Bis 2032 soll demnach ein 9700 Kilometer langes Kernnetz zur Verbindung von Häfen, Industrie, Speichern und Kraftwerken entstehen, wofür Wirtschaftsministerium und die Vereinigung der Fernleitungsnetzbetreiber (FNB) eine Leitungskarte vorlegten. Die Kosten werden laut FNB 19,8 Milliarden Euro betragen. Zu gut 60 Prozent können bestehende Erdgas-Röhren genutzt werden, zum anderen Teil werden Neubauten benötigt. Das Netz nutze ganz Europa, sagte Wirtschaftsminister Robert Habeck (Grüne). «Wir gehen auch da voran.» Laut FNB-Chef Thomas Gössmann wird 2025 erster Wasserstoff fliessen. «Wir wissen, dass wir keine Zeit zu verlieren haben. Die Bagger müssen nächstes Jahr rollen.»

Wasserstoff - vor allem erzeugt mit Wind- und Solarstrom - soll künftig eine zentrale Rolle als möglichst klimaneutraler Brennstoff in Deutschland spielen.
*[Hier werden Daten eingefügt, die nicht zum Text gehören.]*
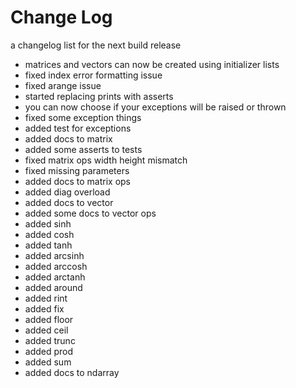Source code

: # Change Log

a changelog list for the next build release

- matrices and vectors can now be created using initializer lists
- fixed index error formatting issue
- fixed arange issue
- started replacing prints with asserts
- you can now choose if your exceptions will be raised or thrown
- fixed some exception things
- added test for exceptions
- added docs to matrix
- added some asserts to tests
- fixed matrix ops width height mismatch
- fixed missing parameters
- added docs to matrix ops
- added diag overload
- added docs to vector
- added some docs to vector ops
- added sinh 
- added cosh 
- added tanh
- added arcsinh
- added arccosh 
- added arctanh
- added around
- added rint
- added fix
- added floor
- added ceil
- added trunc
- added prod
- added sum
- added docs to ndarray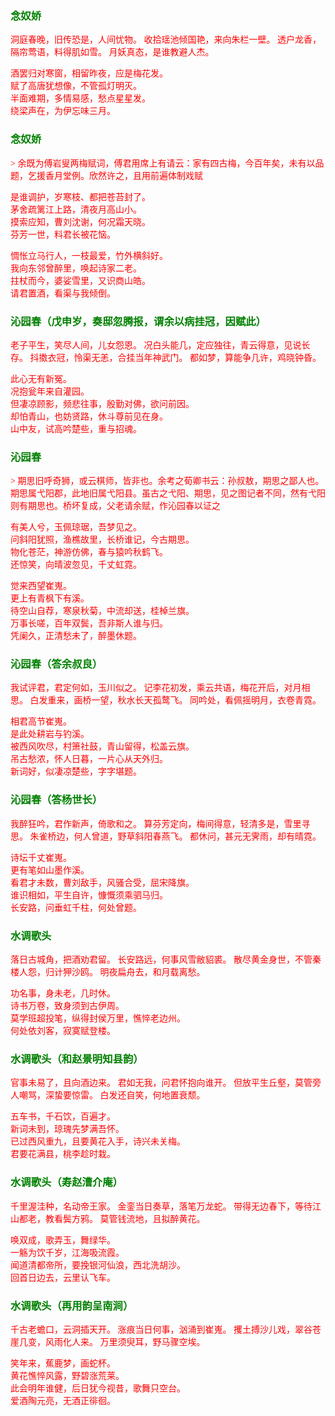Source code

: <style type="text/css">
    .markdown-body{text-align: left;}
    h3{color:green}
    article{font-family:"楷体";color:red}
</style>

### 念奴娇
<article>
洞庭春晚，旧传恐是，人间忧物。  
收拾瑶池倾国艳，来向朱栏一壁。  
透户龙香，隔帘莺语，料得肌如雪。  
月妖真态，是谁教避人杰。  

酒罢归对寒窗，相留昨夜，应是梅花发。  
赋了高唐犹想像，不管孤灯明灭。  
半面难期，多情易感，愁点星星发。  
绕梁声在，为伊忘味三月。  
</article>

### 念奴娇
<article>
> 余既为傅岩叟两梅赋词，傅君用席上有请云：家有四古梅，今百年矣，未有以品题，乞援香月堂例。欣然许之，且用前遍体制戏赋
  
是谁调护，岁寒枝、都把苍苔封了。  
茅舍疏篱江上路，清夜月高山小。  
摸索应知，曹刘沈谢，何况霜天晓。  
芬芳一世，料君长被花恼。  

惆怅立马行人，一枝最爱，竹外横斜好。  
我向东邻曾醉里，唤起诗家二老。  
拄杖而今，婆娑雪里，又识商山皓。  
请君置酒，看渠与我倾倒。  
</article>

### 沁园春（戊申岁，奏邸忽腾报，谓余以病挂冠，因赋此）
<article>
老子平生，笑尽人间，儿女怨恩。  
况白头能几，定应独往，青云得意，见说长存。  
抖擞衣冠，怜渠无恙，合挂当年神武门。  
都如梦，算能争几许，鸡晓钟昏。  

此心无有新冤。  
况抱瓮年来自灌园。  
但凄凉顾影，频悲往事，殷勤对佛，欲问前因。  
却怕青山，也妨贤路，休斗尊前见在身。  
山中友，试高吟楚些，重与招魂。  
</article>

### 沁园春
<article>
> 期思旧呼奇狮，或云棋师，皆非也。余考之荀卿书云：孙叔敖，期思之鄙人也。期思属弋阳郡，此地旧属弋阳县。虽古之弋阳、期思，见之图记者不同，然有弋阳则有期思也。桥坏复成，父老请余赋，作沁园春以证之
  
有美人兮，玉佩琼琚，吾梦见之。  
问斜阳犹照，渔樵故里，长桥谁记，今古期思。  
物化苍茫，神游仿佛，春与猿吟秋鹤飞。  
还惊笑，向晴波忽见，千丈虹霓。  

觉来西望崔嵬。  
更上有青枫下有溪。  
待空山自荐，寒泉秋菊，中流却送，桂棹兰旗。  
万事长嗟，百年双鬓，吾非斯人谁与归。  
凭阑久，正清愁未了，醉墨休题。  
</article>

### 沁园春（答余叔良）
<article>
我试评君，君定何如，玉川似之。  
记李花初发，乘云共语，梅花开后，对月相思。  
白发重来，画桥一望，秋水长天孤鹜飞。  
同吟处，看佩摇明月，衣卷青霓。  

相君高节崔嵬。  
是此处耕岩与钓溪。  
被西风吹尽，村箫社鼓，青山留得，松盖云旗。  
吊古愁浓，怀人日暮，一片心从天外归。  
新词好，似凄凉楚些，字字堪题。  
</article>

### 沁园春（答杨世长）
<article>
我醉狂吟，君作新声，倚歌和之。  
算芬芳定向，梅间得意，轻清多是，雪里寻思。  
朱雀桥边，何人曾道，野草斜阳春燕飞。  
都休问，甚元无霁雨，却有晴霓。  

诗坛千丈崔嵬。  
更有笔如山墨作溪。  
看君才未数，曹刘敌手，风骚合受，屈宋降旗。  
谁识相如，平生自许，慷慨须乘驷马归。  
长安路，问垂虹千柱，何处曾题。  
</article>

### 水调歌头
<article>
落日古城角，把酒劝君留。  
长安路远，何事风雪敝貂裘。  
散尽黄金身世，不管秦楼人怨，归计狎沙鸥。  
明夜扁舟去，和月载离愁。  

功名事，身未老，几时休。  
诗书万卷，致身须到古伊周。  
莫学班超投笔，纵得封侯万里，憔悴老边州。  
何处依刘客，寂寞赋登楼。  
</article>

### 水调歌头（和赵景明知县韵）
<article>
官事未易了，且向酒边来。  
君如无我，问君怀抱向谁开。  
但放平生丘壑，莫管旁人嘲骂，深蛰要惊雷。  
白发还自笑，何地置衰颓。  

五车书，千石饮，百遍才。  
新词未到，琼瑰先梦满吾怀。  
已过西风重九，且要黄花入手，诗兴未关梅。  
君要花满县，桃李趁时栽。  
</article>

### 水调歌头（寿赵漕介庵）
<article>
千里渥洼种，名动帝王家。  
金銮当日奏草，落笔万龙蛇。  
带得无边春下，等待江山都老，教看鬓方鸦。  
莫管钱流地，且拟醉黄花。  

唤双成，歌弄玉，舞绿华。  
一觞为饮千岁，江海吸流霞。  
闻道清都帝所，要挽银河仙浪，西北洗胡沙。  
回首日边去，云里认飞车。  
</article>

### 水调歌头（再用韵呈南涧）
<article>
千古老蟾口，云洞插天开。  
涨痕当日何事，汹涌到崔嵬。  
攫土搏沙儿戏，翠谷苍崖几变，风雨化人来。  
万里须臾耳，野马骤空埃。  

笑年来，蕉鹿梦，画蛇杯。  
黄花憔悴风露，野碧涨荒莱。  
此会明年谁健，后日犹今视昔，歌舞只空台。  
爱酒陶元亮，无酒正徘徊。  
</article>

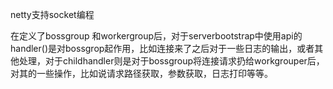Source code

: netty支持socket编程

在定义了bossgroup 和workergroup后，对于serverbootstrap中使用api的handler()是对bossgrop起作用，比如连接来了之后对于一些日志的输出，或者其他处理，对于childhandler则是对于bossgroup将连接请求扔给workgrouper后，对其的一些操作，比如说请求路径获取，参数获取，日志打印等等。

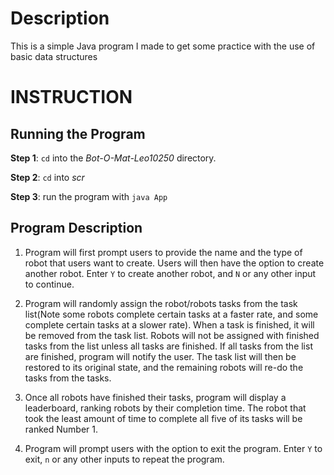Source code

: # Description

This is a simple Java program I made to get some practice with the use of basic data structures

# INSTRUCTION

## Running the Program

**Step 1**: `cd` into the _Bot-O-Mat-Leo10250_ directory.

**Step 2**: `cd` into _scr_

**Step 3**: run the program with `java App`

## Program Description

1. Program will first prompt users to provide the name and the type of robot that users want to create. Users will then have the option to create another robot. Enter `Y` to create another robot, and `N` or any other input to continue.

2. Program will randomly assign the robot/robots tasks from the task list(Note some robots complete certain tasks at a faster rate, and some complete certain tasks at a slower rate). When a task is finished, it will be removed from the task list. Robots will not be assigned with finished tasks from the list unless all tasks are finished. If all tasks from the list are finished, program will notify the user. The task list will then be restored to its original state, and the remaining robots will re-do the tasks from the tasks.

3. Once all robots have finished their tasks, program will display a leaderboard, ranking robots by their completion time. The robot that took the least amount of time to complete all five of its tasks will be ranked Number 1.

4. Program will prompt users with the option to exit the program. Enter `Y` to exit, `n` or any other inputs to repeat the program.
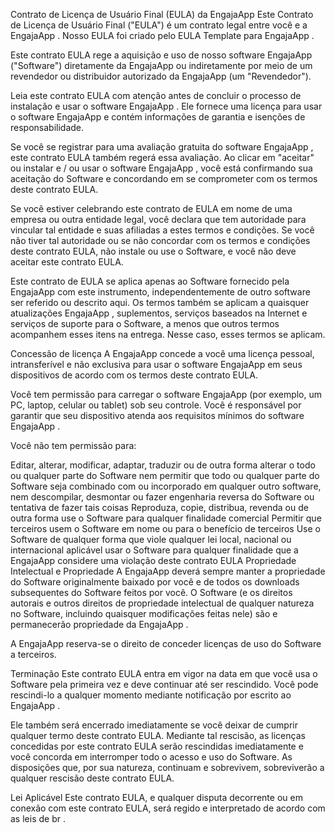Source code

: Contrato de Licença de Usuário Final (EULA) da EngajaApp
Este Contrato de Licença de Usuário Final ("EULA") é um contrato legal entre você e a EngajaApp . Nosso EULA foi criado pelo EULA Template para EngajaApp .

Este contrato EULA rege a aquisição e uso de nosso software EngajaApp ("Software") diretamente da EngajaApp ou indiretamente por meio de um revendedor ou distribuidor autorizado da EngajaApp (um "Revendedor").

Leia este contrato EULA com atenção antes de concluir o processo de instalação e usar o software EngajaApp . Ele fornece uma licença para usar o software EngajaApp e contém informações de garantia e isenções de responsabilidade.

Se você se registrar para uma avaliação gratuita do software EngajaApp , este contrato EULA também regerá essa avaliação. Ao clicar em "aceitar" ou instalar e / ou usar o software EngajaApp , você está confirmando sua aceitação do Software e concordando em se comprometer com os termos deste contrato EULA.

Se você estiver celebrando este contrato de EULA em nome de uma empresa ou outra entidade legal, você declara que tem autoridade para vincular tal entidade e suas afiliadas a estes termos e condições. Se você não tiver tal autoridade ou se não concordar com os termos e condições deste contrato EULA, não instale ou use o Software, e você não deve aceitar este contrato EULA.

Este contrato de EULA se aplica apenas ao Software fornecido pela EngajaApp com este instrumento, independentemente de outro software ser referido ou descrito aqui. Os termos também se aplicam a quaisquer atualizações EngajaApp , suplementos, serviços baseados na Internet e serviços de suporte para o Software, a menos que outros termos acompanhem esses itens na entrega. Nesse caso, esses termos se aplicam.

Concessão de licença
A EngajaApp concede a você uma licença pessoal, intransferível e não exclusiva para usar o software EngajaApp em seus dispositivos de acordo com os termos deste contrato EULA.

Você tem permissão para carregar o software EngajaApp (por exemplo, um PC, laptop, celular ou tablet) sob seu controle. Você é responsável por garantir que seu dispositivo atenda aos requisitos mínimos do software EngajaApp .

Você não tem permissão para:

Editar, alterar, modificar, adaptar, traduzir ou de outra forma alterar o todo ou qualquer parte do Software nem permitir que todo ou qualquer parte do Software seja combinado com ou incorporado em qualquer outro software, nem descompilar, desmontar ou fazer engenharia reversa do Software ou tentativa de fazer tais coisas
Reproduza, copie, distribua, revenda ou de outra forma use o Software para qualquer finalidade comercial
Permitir que terceiros usem o Software em nome ou para o benefício de terceiros
Use o Software de qualquer forma que viole qualquer lei local, nacional ou internacional aplicável
usar o Software para qualquer finalidade que a EngajaApp considere uma violação deste contrato EULA
Propriedade Intelectual e Propriedade
A EngajaApp deverá sempre manter a propriedade do Software originalmente baixado por você e de todos os downloads subsequentes do Software feitos por você. O Software (e os direitos autorais e outros direitos de propriedade intelectual de qualquer natureza no Software, incluindo quaisquer modificações feitas nele) são e permanecerão propriedade da EngajaApp .

A EngajaApp reserva-se o direito de conceder licenças de uso do Software a terceiros.

Terminação
Este contrato EULA entra em vigor na data em que você usa o Software pela primeira vez e deve continuar até ser rescindido. Você pode rescindi-lo a qualquer momento mediante notificação por escrito ao EngajaApp .

Ele também será encerrado imediatamente se você deixar de cumprir qualquer termo deste contrato EULA. Mediante tal rescisão, as licenças concedidas por este contrato EULA serão rescindidas imediatamente e você concorda em interromper todo o acesso e uso do Software. As disposições que, por sua natureza, continuam e sobrevivem, sobreviverão a qualquer rescisão deste contrato EULA.

Lei Aplicável
Este contrato EULA, e qualquer disputa decorrente ou em conexão com este contrato EULA, será regido e interpretado de acordo com as leis de br .
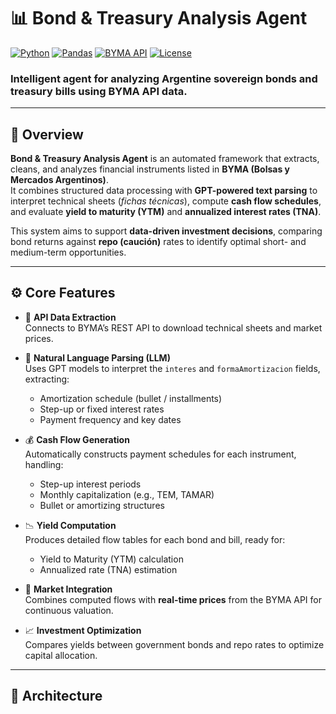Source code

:# 📊 Bond & Treasury Analysis Agent

[![Python](https://img.shields.io/badge/Python-3.10%2B-blue)](https://www.python.org/)
[![Pandas](https://img.shields.io/badge/Pandas-Data%20Analysis-yellowgreen)](https://pandas.pydata.org/)
[![BYMA API](https://img.shields.io/badge/BYMA-API-orange)](https://www.byma.com.ar/)
[![License](https://img.shields.io/badge/license-MIT-lightgrey)](LICENSE)

### Intelligent agent for analyzing Argentine sovereign bonds and treasury bills using BYMA API data.

---

## 🧩 Overview

**Bond & Treasury Analysis Agent** is an automated framework that extracts, cleans, and analyzes financial instruments listed in **BYMA (Bolsas y Mercados Argentinos)**.  
It combines structured data processing with **GPT-powered text parsing** to interpret technical sheets (*fichas técnicas*), compute **cash flow schedules**, and evaluate **yield to maturity (YTM)** and **annualized interest rates (TNA)**.

This system aims to support **data-driven investment decisions**, comparing bond returns against **repo (caución)** rates to identify optimal short- and medium-term opportunities.

---

## ⚙️ Core Features

- 🔗 **API Data Extraction**  
  Connects to BYMA’s REST API to download technical sheets and market prices.

- 🧠 **Natural Language Parsing (LLM)**  
  Uses GPT models to interpret the `interes` and `formaAmortizacion` fields, extracting:
  - Amortization schedule (bullet / installments)
  - Step-up or fixed interest rates
  - Payment frequency and key dates

- 💰 **Cash Flow Generation**  
  Automatically constructs payment schedules for each instrument, handling:
  - Step-up interest periods  
  - Monthly capitalization (e.g., TEM, TAMAR)  
  - Bullet or amortizing structures  

- 📉 **Yield Computation**  
  Produces detailed flow tables for each bond and bill, ready for:
  - Yield to Maturity (YTM) calculation  
  - Annualized rate (TNA) estimation  

- 🧮 **Market Integration**  
  Combines computed flows with **real-time prices** from the BYMA API for continuous valuation.

- 📈 **Investment Optimization**  
  Compares yields between government bonds and repo rates to optimize capital allocation.

---

## 🧱 Architecture

##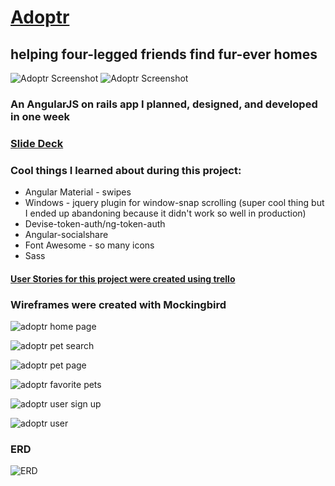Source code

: # [Adoptr](https://adoptr.herokuapp.com/#!/)
## helping four-legged friends find fur-ever homes

![Adoptr Screenshot](http://i.imgur.com/cjwFpFft.png "Adoptr Screenshot")
![Adoptr Screenshot](http://i.imgur.com/irMVZEom.png "Adoptr Screenshot")

### An AngularJS on rails app I planned, designed, and developed in one week

### [Slide Deck](https://docs.google.com/presentation/d/1pywxidyFddnH0eRfaJPRvuVNkG4yPA44ap8i1dSi5Gw/edit?usp=sharing)

### Cool things I learned about during this project:
- Angular Material - swipes
- Windows - jquery plugin for window-snap scrolling (super cool thing but I ended up abandoning because it didn't work so well in production)
- Devise-token-auth/ng-token-auth
- Angular-socialshare
- Font Awesome - so many icons
- Sass

#### [User Stories for this project were created using trello](https://trello.com/b/1vpRsyma/adoptr)

### Wireframes were created with Mockingbird
![adoptr home page](http://i.imgur.com/p8R3ngK.png "adoptr home page")

![adoptr pet search](http://i.imgur.com/vqUkVSI.png "adoptr pet search")

![adoptr pet page](http://i.imgur.com/rkXurZS.png "adoptr pet page")

![adoptr favorite pets](http://i.imgur.com/V4SNJ1m.png "adoptr favorite pets")

![adoptr user sign up](http://i.imgur.com/67oPjtp.png "adoptr user sign up")

![adoptr user](http://i.imgur.com/qXZXjXO.png "adoptr user")

### ERD
![ERD](http://i.imgur.com/kLfRvBW.jpg?2 "ERD")
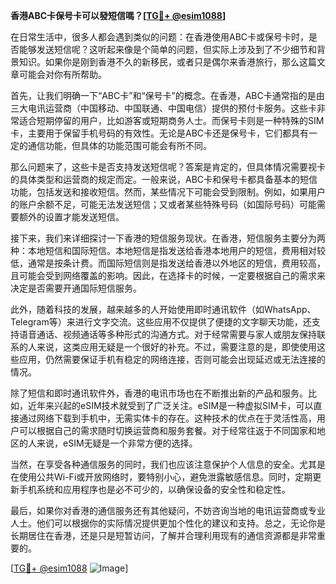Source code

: **香港ABC卡保号卡可以發短信嗎？[[TG💪+ @esim1088](https://t.me/s/esim1088)]**

在日常生活中，很多人都会遇到类似的问题：在香港使用ABC卡或保号卡时，是否能够发送短信呢？这听起来像是个简单的问题，但实际上涉及到了不少细节和背景知识。如果你是刚到香港不久的新移民，或者只是偶尔来香港旅行，那么这篇文章可能会对你有所帮助。

首先，让我们明确一下“ABC卡”和“保号卡”的概念。在香港，ABC卡通常指的是由三大电讯运营商（中国移动、中国联通、中国电信）提供的预付卡服务。这些卡非常适合短期停留的用户，比如游客或短期商务人士。而保号卡则是一种特殊的SIM卡，主要用于保留手机号码的有效性。无论是ABC卡还是保号卡，它们都具有一定的通信功能，但具体的功能范围可能会有所不同。

那么问题来了，这些卡是否支持发送短信呢？答案是肯定的，但具体情况需要视卡的具体类型和运营商的规定而定。一般来说，ABC卡和保号卡都具备基本的短信功能，包括发送和接收短信。然而，某些情况下可能会受到限制。例如，如果用户的账户余额不足，可能无法发送短信；又或者某些特殊号码（如国际号码）可能需要额外的设置才能发送短信。

接下来，我们来详细探讨一下香港的短信服务现状。在香港，短信服务主要分为两种：本地短信和国际短信。本地短信是指发送给香港本地用户的短信，费用相对较低，通常是按条计费。而国际短信则是指发送给香港以外地区的短信，费用较高，且可能会受到网络覆盖的影响。因此，在选择卡的时候，一定要根据自己的需求来决定是否需要开通国际短信服务。

此外，随着科技的发展，越来越多的人开始使用即时通讯软件（如WhatsApp、Telegram等）来进行文字交流。这些应用不仅提供了便捷的文字聊天功能，还支持语音通话、视频通话等多种形式的沟通方式。对于经常需要与家人或朋友保持联系的人来说，这类应用无疑是一个很好的补充。不过，需要注意的是，即使使用这些应用，仍然需要保证手机有稳定的网络连接，否则可能会出现延迟或无法连接的情况。

除了短信和即时通讯软件外，香港的电讯市场也在不断推出新的产品和服务。比如，近年来兴起的eSIM技术就受到了广泛关注。eSIM是一种虚拟SIM卡，可以直接通过网络下载到手机中，无需实体卡的存在。这种技术的优点在于灵活性高，用户可以根据自己的需求随时切换运营商和服务套餐。对于经常往返于不同国家和地区的人来说，eSIM无疑是一个非常方便的选择。

当然，在享受各种通信服务的同时，我们也应该注意保护个人信息的安全。尤其是在使用公共Wi-Fi或开放网络时，要特别小心，避免泄露敏感信息。同时，定期更新手机系统和应用程序也是必不可少的，以确保设备的安全性和稳定性。

最后，如果你对香港的通信服务还有其他疑问，不妨咨询当地的电讯运营商或专业人士。他们可以根据你的实际情况提供更加个性化的建议和支持。总之，无论你是长期居住在香港，还是只是短暂访问，了解并合理利用现有的通信资源都是非常重要的。

[[TG💪+ @esim1088](https://t.me/s/esim1088) ![Image](https://i.postimg.cc/4NQfJmqS/Snipaste-2025-05-13-00-14-12.png)]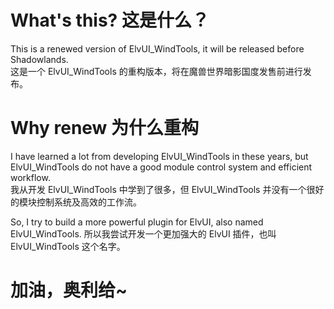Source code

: # What's this? 这是什么？
This is a renewed version of ElvUI_WindTools, it will be released before Shadowlands.  
这是一个 ElvUI_WindTools 的重构版本，将在魔兽世界暗影国度发售前进行发布。

# Why renew 为什么重构
I have learned a lot from developing ElvUI_WindTools in these years, but ElvUI_WindTools do not have a good module control system and efficient workflow.  
我从开发 ElvUI_WindTools 中学到了很多，但 ElvUI_WindTools 并没有一个很好的模块控制系统及高效的工作流。

So, I try to build a more powerful plugin for ElvUI, also named ElvUI_WindTools.
所以我尝试开发一个更加强大的 ElvUI 插件，也叫 ElvUI_WindTools 这个名字。

# 加油，奥利给~
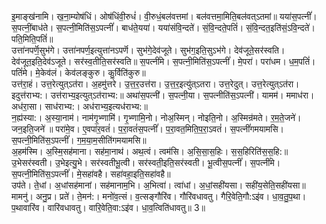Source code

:

  
इ॒माङ्ख॑नामि। ख॒ना॒म्योष॑धिं। ओष॑धिंवी॒रुधं॑। वी॒रुधं॒बल॑वत्तमां। बल॑वत्तमा॒मिति॒बल॑वत्ऽतमां॥ यया॑स॒पत्नीं॑। स॒पत्नीं॒बाध॑ते। स॒पत्नी॒मिति॑स॒ऽपत्नीं॑। बाध॑ते॒यया॑। यया॑संवि॒न्दते॑। सं॒वि॒न्दते॒पतिं॑। सं॒वि॒न्दत॒इति॑सं॒ऽवि॒न्दते॑। पति॒मिति॒पतिं॑॥  
उत्ता॑नपर्णॆ॒सुभ॑गे। उत्ता॑नपर्ण॒इत्युत्ता॑नऽपर्णॆ। सुभ॑गे॒देव॑जूते। सुभ॑ग॒इति॒सुऽभ॑गे। देव॑जूते॒सर॑स्वति। देव॑जूत॒इति॒देव॑ऽजूते। सर॑स्व॒तीति॒सर॑स्वति॥ स॒पत्नीं॑मे। स॒पत्नी॒मिति॑स॒ऽपत्नीं॑। मे॒परा॑। परा॑धम। ध॒म॒पतिं॑। पतिं॑मे। मे॒केव॑लं। केव॑लङ्कुरु। कु॒र्विति॑कुरु॥  
उत्त॑रा॒हं। उत्त॒रेत्युत्ऽत॑रा। अ॒हमु॑त्तरे। उ॒त्त॒र॒उत्त॑रा। उ॒त्त॒र॒इत्यु॑त्ऽतरा। उत्त॒रेदुत्। उत्त॒रेत्युत्ऽत॑रा। इदुत्त॑राभ्य:। उत्त॑राभ्य॒इत्युत्ऽत॑राभ्य:॥ अथा॑स॒पत्नी॑। स॒पत्नी॒या। स॒पत्नीति॑स॒ऽपत्नी॑। यामम॑। ममाध॑रा। अध॑रा॒सा। साध॑राभ्य:। अध॑राभ्य॒इत्यध॑राभ्य:॥  
न॒ह्य॑स्या:। अ॒स्या॒नाम॑। नाम॑गृ॒भ्णामि॑। गृ॒भ्णामि॒नो। नोअ॒स्मिन्। नोइति॒नो। अ॒स्मिन्र॑मते। र॒म॒ते॒जने॑। जन॒इति॒जने॑ ॥ परा॑मे॒व। ए॒वपा॑र॒वतं॑। प॒रा॒वतं॑स॒पत्नीं॑। प॒रा॒वत॒मिति॒प॒रा॒ऽवतं॑। स॒पत्नीं॑गमयामसि। स॒पत्नी॒मिति॑स॒ऽपत्नीं॑। ग॒म॒या॒म॒सीति॑गमयामसि॥  
अ॒हम॑स्मि। अ॒स्मि॒सह॑माना। सह॑मा॒नाथ॑। अथ॒त्वं। त्वम॑सि। अ॒सि॒सा॒स॒हिः। स॒स॒हिरिति॑स॒स॒हि:॥ उ॒भेसर॑स्वती। उ॒भेइत्यु॒भे। सर॑स्वतीभू॒त्वी। सर॑स्वती॒इति॒सर॑स्वती। भू॒त्वीस॒पत्नीं॑। स॒पत्नीं॑मे। स॒पत्नी॒मिति॑स॒ऽपत्नीं॑। मे॒सहा॑वहै। सहा॑वहा॒इति॒सहा॑वहै॥  
उप॑ते। ते॒धां। अ॒धांसह॑मानां। सह॑मानाम॒भि। अ॒भित्वा॑। त्वा॑धां। अ॒धां॒सही॑यसा। सही॑य॒सेति॒सही॑यसा॥ मामनु॑। अनु॒प्र। प्रते॑। ते॒मन॑:। मनो॑व॒त्सं। व॒त्सङ्गौरि॑व। गौरि॑वधावतु। गैरि॒वेति॒गौ:ऽइ॑व। धा॒व॒तु॒प॒था। प॒थावारि॑व। वारि॑वधावतु। वारि॒वेति॒वा:ऽइ॑व। धा॒व॒त्विति॑धावतु॥ 3॥  
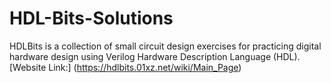 # HDL-Bits-Solutions

HDLBits is a collection of small circuit design exercises for practicing digital hardware design using Verilog Hardware Description Language (HDL). [Website Link:] (https://hdlbits.01xz.net/wiki/Main_Page)

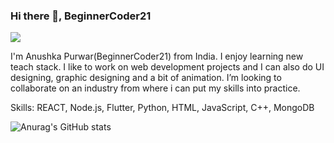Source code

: ### Hi there 👋, BeginnerCoder21
![](https://arturssmirnovs.github.io/github-profile-readme-generator/images/banner.png)

I'm Anushka Purwar(BeginnerCoder21) from India. I enjoy learning new teach stack. I like to work on web development projects and I can also do UI designing, graphic designing and a bit of animation. I’m looking to collaborate on an industry from where i can put my skills into practice.

Skills: REACT, Node.js, Flutter, Python, HTML, JavaScript, C++, MongoDB
 

![Anurag's GitHub stats](https://github-readme-stats.vercel.app/api?username=BeginnerCoder21&count_private=true&show_icons=true&theme=radical)



<!---
BeginnerCoder21/BeginnerCoder21 is a ✨ special ✨ repository because its `README.md` (this file) appears on your GitHub profile.
You can click the Preview link to take a look at your changes.
--->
Eingesetzt werden soll er dort, wo erneuerbarer Strom Öl, Erdgas oder Kohle kaum ersetzen kann. Dies gilt beispielsweise im Schiffs- und Flugverkehr, er kann aber auch in Kraftwerken Erdgas ablösen. Zudem wird er in Industrieprozessen wie der Stahlproduktion benötigt. Etwa zwei Drittel der nötigen Mengen müssen laut Wirtschaftsministerium allerdings importiert werden. Die Leitungskarte sieht so auch vor, dass in Nordafrika erzeugter Wasserstoff über Italien in Süddeutschland abgenommen werden kann. Eine wichtige Rolle spielt zudem die Anbindung an die Häfen im Norden, da rund um die Nordsee Wasserstoff aus Windenergie erzeugt werden soll. Zudem könnte er in Form von Ammoniak über Tanker angelandet werden.

Da Deutschland bis 2045 klimaneutral sein will - also unterm Strich kein CO2 mehr ausstossen darf - will die Regierung Tempo machen. Habeck kündigte an, man werde ähnlich wie bei den Flüssiggasterminals ein Beschleunigungsgesetz für das Kernnetz auf den Weg bringen. Dieses Netz soll ein erster Schritt sein: In den Jahren nach 20232 sollen die kleineren Verteilnetze angeschlossen und Wasserstoff zu weiteren Endkunden bringen. Vorrang soll hier wiederum die Umwidmung von Erdgas-Leitungen haben. Auf Basis eines Netzentwicklungsplans wird der weitere Ausbau in regelmässigen Schritten überprüft.

Bund will bei Finanzierung in Vorleistung gehen

Bereits am Mittwoch will das Bundeskabinett bereits die Finanzierung des Kernnetzes gesetzlich beschliessen: Wie bei Erdgas und Strom sollen die Leitungen durch Entgelte der Nutzer bezahlt werden. Da es aber zunächst relativ wenige Abnehmer geben wird, will der Staat über die nächsten Jahre in Vorleistung gehen, um die Nutzung bezahlbar zu halten und den Hochlauf der Wasserstoffwirtschaft zu fördern. Die Entgelte sollen zunächst einheitlich sein, wie aus einem Gesetzentwurf zum Energiewirtschaftsgesetz hervorgeht, der der Nachrichtenagentur Reuters vorliegt. Da die Regierung davon ausgeht, dass über die Jahre immer mehr Nutzer auf das Netz zugreifen werden, soll spätestens ab 2055 das Konto ausgeglichen sein. Sollte dann noch ein Fehlbetrag bestehen, müssen sich die Leitungsbetreiber dem Entwurf zufolge zu 24 Prozent an diesem beteiligen. Entgegen ersten Überlegungen soll der Bau also allein von der Privatwirtschaft - wenn auch mit Garantien des Bundes - allein gestemmt werden.

Eine zentrale Rolle bei der Festlegung der Entgelte kommt der Bundesnetzagentur zu. Am Freitag hatte der Bundestag ihre Rolle mit einer Reform des Energiewirtschaftsgesetzes auch mit Blick auf den Wasserstoff gestärkt.